Ottawa's payroll of US$55,804,597 is the lowest in the NHL leaving them plenty of room to spend, but don't expect Melnyk to open his wallet any time soon.
"I'm not the least embarrassed about us spending at the bottom," Melnyk said Monday afternoon at his 11th annual charity skate for kids. "I'm happy about it because we'll be able to spend more in the future and some can't. Some are stuck."
That being said, Melnyk is in no rush to increase his team's payroll despite his team's current position outside the playoff picture.
The Senators are 11th in the Eastern Conference at 12-12-5 and would need to make some significant improvements to move into the top eight.
Melnyk said he and general manager Bryan Murray spoke as recently as Monday morning.
"We're not in any way restricted," said Melnyk. "(Murray) has not come back to me and he said there's nothing out there that he could actually spend money on."
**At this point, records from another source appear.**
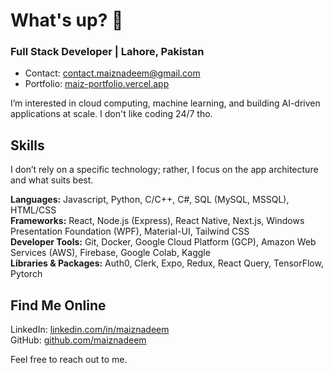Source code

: # What's up? 👋
### Full Stack Developer | Lahore, Pakistan

- Contact: contact.maiznadeem@gmail.com
- Portfolio: [maiz-portfolio.vercel.app](https://maiz-portfolio.vercel.app)

I’m interested in cloud computing, machine learning, and building AI-driven applications at scale. I don't like coding 24/7 tho.

## Skills

I don’t rely on a specific technology; rather, I focus on the app architecture and what suits best.

**Languages:** Javascript, Python, C/C++, C#, SQL (MySQL, MSSQL), HTML/CSS
<br/>
**Frameworks:** React, Node.js (Express), React Native, Next.js, Windows Presentation Foundation (WPF), Material-UI, Tailwind CSS
<br/>
**Developer Tools:** Git, Docker, Google Cloud Platform (GCP), Amazon Web Services (AWS), Firebase, Google Colab, Kaggle
<br/>
**Libraries & Packages:** Auth0, Clerk, Expo, Redux, React Query, TensorFlow, Pytorch
<br/>

## Find Me Online

LinkedIn: [linkedin.com/in/maiznadeem](https://www.linkedin.com/in/maiznadeem)
<br/>
GitHub: [github.com/maiznadeem](https://github.com/maiznadeem)

Feel free to reach out to me.

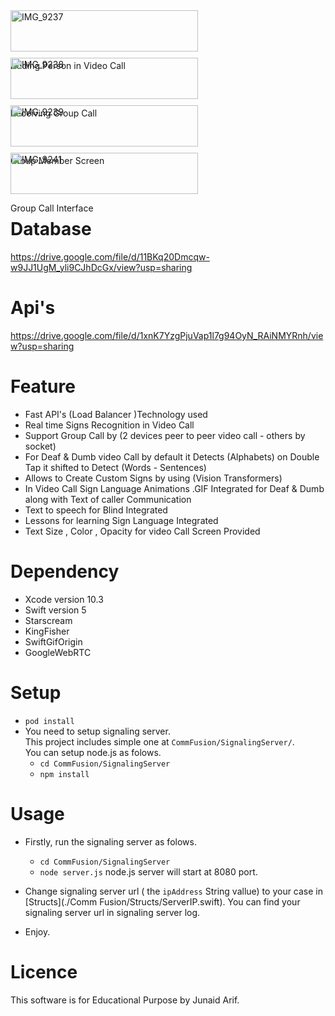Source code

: <div style="display: flex; flex-wrap: wrap; gap: 10px;">
  <div style="flex: 1; min-width: 300px; max-width: 45%;">
    <img src="https://github.com/junaidbackspace/Video-Call-Sign-Language-Recognition-ASL---BSL-/assets/88697352/6b6cf6b4-9ca7-43a4-a9ee-f026ca3d0f8f" alt="IMG_9237" width="100%">
    <p>Adding Person in Video Call</p>
  </div>
  <div style="flex: 1; min-width: 300px; max-width: 45%;">
    <img src="https://github.com/junaidbackspace/Video-Call-Sign-Language-Recognition-ASL---BSL-/assets/88697352/8b5e19fc-75ef-4ba4-81fd-1c80e6a5c4f6" alt="IMG_9238" width="100%">
    <p>Receiving Group Call</p>
  </div>
  <div style="flex: 1; min-width: 300px; max-width: 45%;">
    <img src="https://github.com/junaidbackspace/Video-Call-Sign-Language-Recognition-ASL---BSL-/assets/88697352/b54168d7-9afd-4b27-8607-137709cf686d" alt="IMG_9239" width="100%">
    <p>Group Member Screen</p>
  </div>
  <div style="flex: 1; min-width: 300px; max-width: 45%;">
    <img src="https://github.com/junaidbackspace/Video-Call-Sign-Language-Recognition-ASL---BSL-/assets/88697352/a24bb2b0-c4af-479d-9020-516b99dbb86d" alt="IMG_9241" width="100%">
    <p>Group Call Interface</p>
  </div>
</div>




# Database
https://drive.google.com/file/d/11BKq20Dmcqw-w9JJ1UgM_yli9CJhDcGx/view?usp=sharing

# Api's
https://drive.google.com/file/d/1xnK7YzgPjuVap1l7g94OyN_RAiNMYRnh/view?usp=sharing


# Feature

- Fast API's (Load Balancer )Technology used
- Real time Signs Recognition in Video Call
- Support Group Call by (2 devices peer to peer video call - others by socket)
- For Deaf & Dumb video Call by default it Detects (Alphabets) on Double Tap it shifted to Detect (Words - Sentences)
- Allows to Create Custom Signs by using (Vision Transformers)
- In Video Call Sign Language Animations .GIF Integrated for Deaf & Dumb along with Text of caller Communication
- Text to speech for Blind Integrated
- Lessons for learning Sign Language Integrated
- Text Size , Color , Opacity for video Call Screen Provided


# Dependency

- Xcode version 10.3
- Swift version 5
- Starscream
- KingFisher
- SwiftGifOrigin
- GoogleWebRTC

# Setup

- `pod install`
- You need to setup signaling server.  
  This project includes simple one at `CommFusion/SignalingServer/`.  
  You can setup node.js as folows.
  - `cd CommFusion/SignalingServer`
  - `npm install`

# Usage

- Firstly, run the signaling server as folows.
  - `cd CommFusion/SignalingServer`
  - `node server.js`
    node.js server will start at 8080 port.
- Change signaling server url ( the `ipAddress` String vallue) to your case in [Structs](./Comm Fusion/Structs/ServerIP.swift). You can find your signaling server     url in signaling server log.
  
- Enjoy.

# Licence

This software is for Educational Purpose by Junaid Arif.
That's not to say the Senators aren't prepared to increase their payroll. With a number of players facing restricted free agency this summer Melnyk says they won't have any choice but to spend.
For now, however, it appears the Senators will wait and see if its recent coaching change has any impact on the team's fortunes.
The Senators fired head coach Paul MacLean last week and promoted Dave Cameron, who had been an assistant, to take over the coaching duties.
Many assumed Cameron was Melnyk's choice seeing as the two share a long history.
"Let's get this straight once and for all," Melnyk said. "(Murray) makes the decisions. I stay out of the hockey operations, because otherwise if I get myself involved in that then I can't come out and point the finger at anybody."
Melnyk said he was consulted on the decision to fire MacLean, but left the final decision up to Murray.
"I just let him do his thing," Melnyk said.
Melnyk and Cameron have known each other since 2001, when Melnyk purchased the OHL's Toronto St. Michael's Majors while Cameron was the team's head coach.
"I think he's going to do great otherwise I don't think he would have been selected as being the next coach," Melnyk said. "He's patient, he's a hard worker, not to say Paul wasn't a hard worker — he was. If you add together hard work and I think a great attitude and the respect of the dressing room all together I think he'll do well."
Melnyk also addressed the possibility of building a new arena closer to Ottawa's downtown core.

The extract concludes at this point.